Given an affine set $$ \mathbf{S}=\left\{ \mathbf{x|Ax}=\mathbf{y} \right\} \subseteq \mathbb{R}^N $$ where the matrix $\mathbf{A}\in\mathbb{R}^{M\times N} (M\ll N)$ satisfying the orthogonal form: $\mathbf{AA}^\top=\mathbf{I}_M,$ and vector $\mathbf{y}\in\mathbb{R}^{M}$ are both known.
Question: For any point $\mathbf{z}\in\mathbb{R}^N$, find $\mathbf{r}\in\mathbf{S}$ with a shortest Euclidean distance $l$ from $\mathbf{z}$.
My Efforts:
My main concern is the non-trivial case where the linear equation $\mathbf{Ax}=\mathbf{y}$ has infinite solutions.
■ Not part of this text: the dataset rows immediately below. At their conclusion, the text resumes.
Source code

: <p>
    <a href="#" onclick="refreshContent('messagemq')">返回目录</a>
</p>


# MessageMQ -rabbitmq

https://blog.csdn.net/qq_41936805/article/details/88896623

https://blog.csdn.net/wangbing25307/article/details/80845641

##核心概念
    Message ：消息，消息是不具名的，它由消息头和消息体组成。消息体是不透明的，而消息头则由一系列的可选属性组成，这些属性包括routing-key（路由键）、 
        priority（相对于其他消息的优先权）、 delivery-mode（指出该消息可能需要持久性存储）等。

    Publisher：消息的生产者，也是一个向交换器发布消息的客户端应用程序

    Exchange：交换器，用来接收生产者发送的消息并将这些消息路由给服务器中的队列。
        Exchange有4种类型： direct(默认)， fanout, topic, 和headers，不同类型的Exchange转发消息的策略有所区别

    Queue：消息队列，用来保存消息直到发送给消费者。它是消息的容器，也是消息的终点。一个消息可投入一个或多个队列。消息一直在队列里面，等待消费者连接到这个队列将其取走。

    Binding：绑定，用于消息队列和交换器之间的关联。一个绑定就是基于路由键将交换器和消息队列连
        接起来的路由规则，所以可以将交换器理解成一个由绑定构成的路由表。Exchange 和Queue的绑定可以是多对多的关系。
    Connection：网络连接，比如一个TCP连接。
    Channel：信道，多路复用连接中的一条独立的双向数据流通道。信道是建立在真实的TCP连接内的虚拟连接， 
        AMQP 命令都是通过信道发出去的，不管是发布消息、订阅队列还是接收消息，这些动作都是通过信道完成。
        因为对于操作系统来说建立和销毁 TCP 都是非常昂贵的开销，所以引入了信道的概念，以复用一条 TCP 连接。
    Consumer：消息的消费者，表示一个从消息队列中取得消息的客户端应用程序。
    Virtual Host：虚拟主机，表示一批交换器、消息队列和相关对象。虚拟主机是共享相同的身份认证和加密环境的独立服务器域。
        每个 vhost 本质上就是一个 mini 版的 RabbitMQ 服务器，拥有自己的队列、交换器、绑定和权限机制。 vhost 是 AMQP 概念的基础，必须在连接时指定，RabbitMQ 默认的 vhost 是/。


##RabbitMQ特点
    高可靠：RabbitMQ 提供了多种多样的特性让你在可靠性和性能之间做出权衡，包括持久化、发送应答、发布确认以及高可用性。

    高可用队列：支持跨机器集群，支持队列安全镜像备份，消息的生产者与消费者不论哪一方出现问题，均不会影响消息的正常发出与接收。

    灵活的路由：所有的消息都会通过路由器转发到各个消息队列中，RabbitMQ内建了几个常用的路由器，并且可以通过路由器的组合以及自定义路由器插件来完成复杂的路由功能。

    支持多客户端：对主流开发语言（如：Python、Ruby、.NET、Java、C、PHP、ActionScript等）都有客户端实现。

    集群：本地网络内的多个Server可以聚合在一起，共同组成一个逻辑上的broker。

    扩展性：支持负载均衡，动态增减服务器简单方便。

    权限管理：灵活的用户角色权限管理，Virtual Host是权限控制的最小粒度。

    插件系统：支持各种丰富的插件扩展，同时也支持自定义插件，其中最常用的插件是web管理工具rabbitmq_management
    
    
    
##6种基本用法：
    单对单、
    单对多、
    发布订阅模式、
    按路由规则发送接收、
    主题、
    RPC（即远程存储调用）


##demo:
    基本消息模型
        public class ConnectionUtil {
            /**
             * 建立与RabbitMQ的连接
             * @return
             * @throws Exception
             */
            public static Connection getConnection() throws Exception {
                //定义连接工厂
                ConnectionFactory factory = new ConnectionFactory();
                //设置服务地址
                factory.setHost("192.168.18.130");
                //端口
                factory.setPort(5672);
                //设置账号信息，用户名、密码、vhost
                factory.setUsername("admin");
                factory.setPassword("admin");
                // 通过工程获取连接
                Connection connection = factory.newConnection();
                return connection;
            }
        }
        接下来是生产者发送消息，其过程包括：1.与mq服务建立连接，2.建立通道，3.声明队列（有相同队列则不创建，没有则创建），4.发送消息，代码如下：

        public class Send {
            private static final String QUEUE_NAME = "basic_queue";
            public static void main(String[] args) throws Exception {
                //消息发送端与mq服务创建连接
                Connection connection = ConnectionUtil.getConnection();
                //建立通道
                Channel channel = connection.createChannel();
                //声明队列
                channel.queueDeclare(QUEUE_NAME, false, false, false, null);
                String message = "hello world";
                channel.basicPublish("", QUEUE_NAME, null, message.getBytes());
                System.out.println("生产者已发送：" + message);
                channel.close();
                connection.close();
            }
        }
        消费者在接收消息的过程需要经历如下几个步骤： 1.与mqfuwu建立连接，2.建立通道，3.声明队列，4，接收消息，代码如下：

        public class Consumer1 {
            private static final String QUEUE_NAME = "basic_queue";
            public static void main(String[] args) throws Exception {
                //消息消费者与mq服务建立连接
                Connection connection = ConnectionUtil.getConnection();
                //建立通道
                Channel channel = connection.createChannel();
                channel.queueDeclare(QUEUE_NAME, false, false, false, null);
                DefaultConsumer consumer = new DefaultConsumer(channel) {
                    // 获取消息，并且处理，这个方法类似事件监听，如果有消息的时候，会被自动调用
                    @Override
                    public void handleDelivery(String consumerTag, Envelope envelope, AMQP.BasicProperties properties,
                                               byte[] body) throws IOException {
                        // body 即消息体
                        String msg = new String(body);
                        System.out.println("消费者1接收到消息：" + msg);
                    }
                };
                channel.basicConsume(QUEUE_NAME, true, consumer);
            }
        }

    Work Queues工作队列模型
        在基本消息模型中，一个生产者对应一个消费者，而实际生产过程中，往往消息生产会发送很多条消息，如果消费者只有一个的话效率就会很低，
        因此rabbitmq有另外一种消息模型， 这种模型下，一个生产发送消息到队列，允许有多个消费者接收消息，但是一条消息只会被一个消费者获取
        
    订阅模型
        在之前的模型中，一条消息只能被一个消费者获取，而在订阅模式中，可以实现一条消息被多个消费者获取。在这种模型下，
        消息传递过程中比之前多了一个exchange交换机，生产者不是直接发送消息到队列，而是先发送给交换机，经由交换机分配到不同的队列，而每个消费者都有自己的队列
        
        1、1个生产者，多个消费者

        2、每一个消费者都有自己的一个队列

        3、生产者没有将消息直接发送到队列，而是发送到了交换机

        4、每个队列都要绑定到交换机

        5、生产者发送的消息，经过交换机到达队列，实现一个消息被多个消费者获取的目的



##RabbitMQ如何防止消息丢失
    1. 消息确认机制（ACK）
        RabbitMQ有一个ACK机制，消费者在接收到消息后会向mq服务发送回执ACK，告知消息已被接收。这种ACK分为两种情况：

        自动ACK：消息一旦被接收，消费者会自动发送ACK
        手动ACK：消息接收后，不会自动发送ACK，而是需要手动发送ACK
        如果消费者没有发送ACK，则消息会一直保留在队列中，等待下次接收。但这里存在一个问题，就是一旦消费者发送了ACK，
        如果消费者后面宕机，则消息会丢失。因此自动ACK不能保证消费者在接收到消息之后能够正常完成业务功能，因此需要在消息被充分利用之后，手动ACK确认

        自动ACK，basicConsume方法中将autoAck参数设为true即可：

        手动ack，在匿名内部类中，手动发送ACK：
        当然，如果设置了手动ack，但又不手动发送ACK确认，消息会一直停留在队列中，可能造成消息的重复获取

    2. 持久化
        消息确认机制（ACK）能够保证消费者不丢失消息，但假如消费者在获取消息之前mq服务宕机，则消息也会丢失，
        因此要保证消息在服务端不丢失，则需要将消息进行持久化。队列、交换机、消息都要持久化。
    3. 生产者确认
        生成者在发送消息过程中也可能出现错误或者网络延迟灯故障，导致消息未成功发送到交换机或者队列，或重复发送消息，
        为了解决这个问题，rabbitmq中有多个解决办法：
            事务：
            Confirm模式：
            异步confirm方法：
Firstly, I turn the above question into the following optimization problem: $$ \underset{\mathbf{r}}{\min}f\left( \mathbf{r};\mathbf{A},\mathbf{y},\mathbf{z}, \lambda \right), $$
where $$ f\left( \mathbf{r};\mathbf{A},\mathbf{y},\mathbf{z}, \lambda \right) =\frac{1}{2}\lVert \mathbf{r}-\mathbf{z} \rVert _{2}^{2}+\frac{\lambda}{2}\lVert \mathbf{Ar}-\mathbf{y} \rVert _{2}^{2}, \lambda\in \mathbb{R}^+. $$
Let $$ \frac{\partial f}{\partial \mathbf{r}}=\left( \mathbf{r}-\mathbf{z} \right) +\lambda \mathbf{A}^{\top}\left( \mathbf{Ar}-\mathbf{y} \right) =\mathbf{0}_N, $$
and I got:
$$ \mathbf{r}=\left( \mathbf{I}_N+\lambda \mathbf{A}^{\top}\mathbf{A} \right) ^{-1}\left( \lambda \mathbf{A}^{\top}\mathbf{y}+\mathbf{z} \right), $$
then I actually do not know what to do next, and if my idea was correct.
Update:
I notice that:
(1) when $\lambda \rightarrow 0$, we have $\mathbf{r} \rightarrow \mathbf{z}$, and
(2) when $\lambda \rightarrow +\infty$, we have $\mathbf{r} \rightarrow \left( \mathbf{A}^{\top}\mathbf{A} \right) ^{-1} \mathbf{A}^{\top}\mathbf{y}$.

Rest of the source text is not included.